Wer die Band kennt, weiß eigentlich, was einen erwartet. Vor allem im Gesangsbereich sind die Wikinger ja eher limitiert, aber neben einigen anderen (sehr kleinen) Experimenten hat auch Johan Hegg seiner Stimme wieder ein bis zwei (ebenfalls kleine) Facetten hinzugefügt, was dem Ganzen sehr gut zu Gesicht steht.

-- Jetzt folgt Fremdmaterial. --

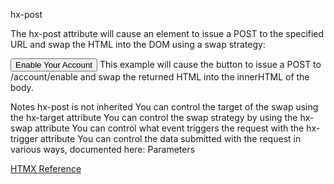 hx-post

The hx-post attribute will cause an element to issue a POST to the specified URL and swap the HTML into the DOM using a swap strategy:

<button hx-post="/account/enable" hx-target="body">
  Enable Your Account
</button>
This example will cause the button to issue a POST to /account/enable and swap the returned HTML into the innerHTML of the body.

Notes
hx-post is not inherited
You can control the target of the swap using the hx-target attribute
You can control the swap strategy by using the hx-swap attribute
You can control what event triggers the request with the hx-trigger attribute
You can control the data submitted with the request in various ways, documented here: Parameters

[HTMX Reference](https://htmx.org/attributes/hx-post/)
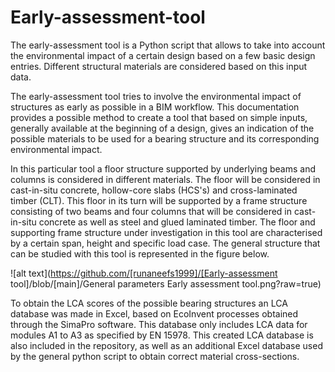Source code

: # Early-assessment-tool
The early-assessment tool is a Python script that allows to take into account the environmental impact of a certain design based on a few basic design entries. Different structural materials are considered based on this input data.

The early-assessment tool tries to involve the environmental impact of structures as early as possible in a BIM workflow. This documentation provides a possible method to create a tool that based on simple inputs, generally available at the beginning of a design, gives an indication of the possible materials to be used for a bearing structure and its corresponding environmental impact.

In this particular tool a floor structure supported by underlying beams and columns is considered in different materials. The floor will be considered in cast-in-situ concrete, hollow-core slabs (HCS's) and cross-laminated timber (CLT). This floor in its turn will be supported by a frame structure consisting of two beams and four columns that will be considered in cast-in-situ concrete as well as steel and glued laminated timber. 
The floor and supporting frame structure under investigation in this tool are characterised by a certain span, height and specific load case. The general structure that can be studied with this tool is represented in the figure below.

![alt text](https://github.com/[runaneefs1999]/[Early-assessment tool]/blob/[main]/General parameters Early assessment tool.png?raw=true)

To obtain the LCA scores of the possible bearing structures an LCA database was made in Excel, based on EcoInvent processes obtained through the SimaPro software. This database only includes LCA data for modules A1 to A3 as specified by EN 15978. This created LCA database is also included in the repository, as well as an additional Excel database used by the general python script to obtain correct material cross-sections.
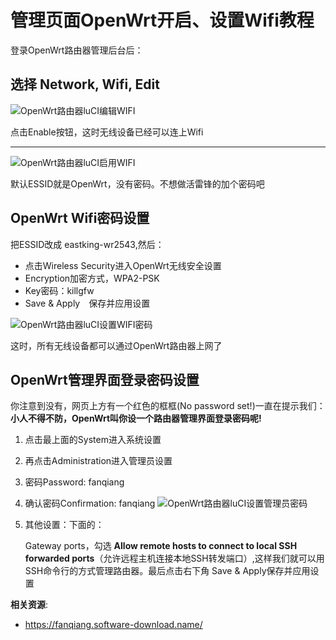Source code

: 管理页面OpenWrt开启、设置Wifi教程
================================

登录OpenWrt路由器管理后台后：

选择 Network, Wifi, Edit
--------

![OpenWrt路由器luCI编辑WIFI](images/2.4.wifi-edit.png)

点击Enable按钮，这时无线设备已经可以连上Wifi

--------
![OpenWrt路由器luCI启用WIFI](images/2.4.wifi-enable.png)

默认ESSID就是OpenWrt，没有密码。不想做活雷锋的加个密码吧

OpenWrt Wifi密码设置
--------

把ESSID改成 eastking-wr2543,然后：

- 点击Wireless Security进入OpenWrt无线安全设置
- Encryption加密方式，WPA2-PSK
- Key密码：killgfw
- Save & Apply　保存并应用设置

![OpenWrt路由器luCI设置WIFI密码](images/2.4.wifi-security.png)

这时，所有无线设备都可以通过OpenWrt路由器上网了


OpenWrt管理界面登录密码设置
--------

你注意到没有，网页上方有一个红色的框框(No password set!)一直在提示我们： **小人不得不防，OpenWrt叫你设一个路由器管理界面登录密码呢!**

1. 点击最上面的System进入系统设置
2. 再点击Administration进入管理员设置
3. 密码Password: fanqiang
4. 确认密码Confirmation: fanqiang
![OpenWrt路由器luCI设置管理员密码](images/2.4.admin-password.png)
5. 其他设置：下面的：

    Gateway ports，勾选 **Allow remote hosts to connect to local SSH forwarded ports**（允许远程主机连接本地SSH转发端口）,这样我们就可以用SSH命令行的方式管理路由器。最后点击右下角 Save & Apply保存并应用设置

**相关资源**:

- <https://fanqiang.software-download.name/>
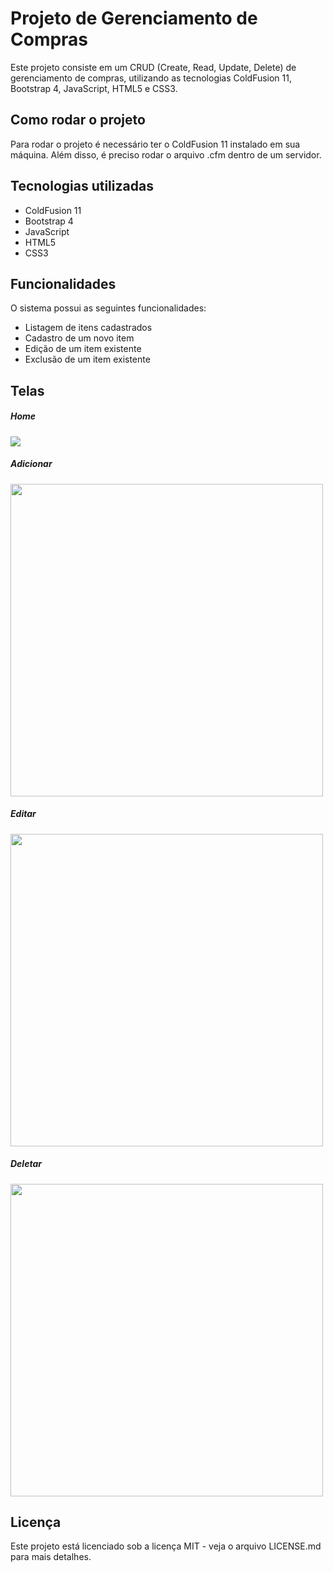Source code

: # Projeto de Gerenciamento de Compras

Este projeto consiste em um CRUD (Create, Read, Update, Delete) de gerenciamento de compras, utilizando as tecnologias ColdFusion 11, Bootstrap 4, JavaScript, HTML5 e CSS3.

## Como rodar o projeto

Para rodar o projeto é necessário ter o ColdFusion 11 instalado em sua máquina. Além disso, é preciso rodar o arquivo .cfm dentro de um servidor.

## Tecnologias utilizadas

- ColdFusion 11
- Bootstrap 4
- JavaScript
- HTML5
- CSS3

## Funcionalidades

O sistema possui as seguintes funcionalidades:

- Listagem de itens cadastrados
- Cadastro de um novo item
- Edição de um item existente
- Exclusão de um item existente

## Telas

<h5>Home</h5>
<img src="https://github.com/gabrielSdejesus/gerenciamentoDeCompras/assets/108988003/b1f2c5a6-da04-4115-8849-abd3f0b2d68f"/ >

<h5>Adicionar</h5>
<img height="500" src="https://github.com/gabrielSdejesus/gerenciamentoDeCompras/assets/108988003/1cb89bc3-6e9f-490a-b2a6-da4352dda0b8"/>

<h5>Editar</h5>
<img height="500" src="https://github.com/gabrielSdejesus/gerenciamentoDeCompras/assets/108988003/f87df80d-cbac-42eb-af57-9c7ea98c0835"/>

<h5>Deletar</h5>
<img height="500" src="https://github.com/gabrielSdejesus/gerenciamentoDeCompras/assets/108988003/99102953-52fa-4cf0-9a99-23568f70aa7c"/>


## Licença

Este projeto está licenciado sob a licença MIT - veja o arquivo LICENSE.md para mais detalhes.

Eine Überraschung gibt es gleich im Opener (ist auch der Titeltrack). Dieser wird neben den typischen Riffs und der einfachen, aber umso eingängigeren Melodie durch ein Solo von Children Of Bodom Gitarrist Roope Latvala veredelt, das sofort an dessen Stammband erinnert und trotzdem passt wie die Faust aufs Auge. Das Gros der restlichen Stücke ist die gewohnte, einzig und allein auf den genialen Riffs aufgebaute Death Metal Kost. Daran gibt es nichts auszusetzen, immerhin ist es das, was die Band am besten kann. Trotzdem (oder gerade deshalb) horcht man - wie bei jeder bisherigen Platte - doch das eine oder andere Mal ganz besonders auf. So bei "Guardians Of Asgaard" und "The Hero", die dank ihrer einfachen Mitgröl-Parts an "Pursuit Of The Vikings" erinnern und live ähnlich abgehen dürften wie dieser Klassiker. Hervorragend sind auch die Tracks "Varyags Of Miklagaard" (extrem guter Gesang, perfektes Maintheme und Mainriff) und "Tattered Banners And Bloody Flags" (eher getragenes, hymnisches Midtempo, ebenfalls mit tollem Gesang).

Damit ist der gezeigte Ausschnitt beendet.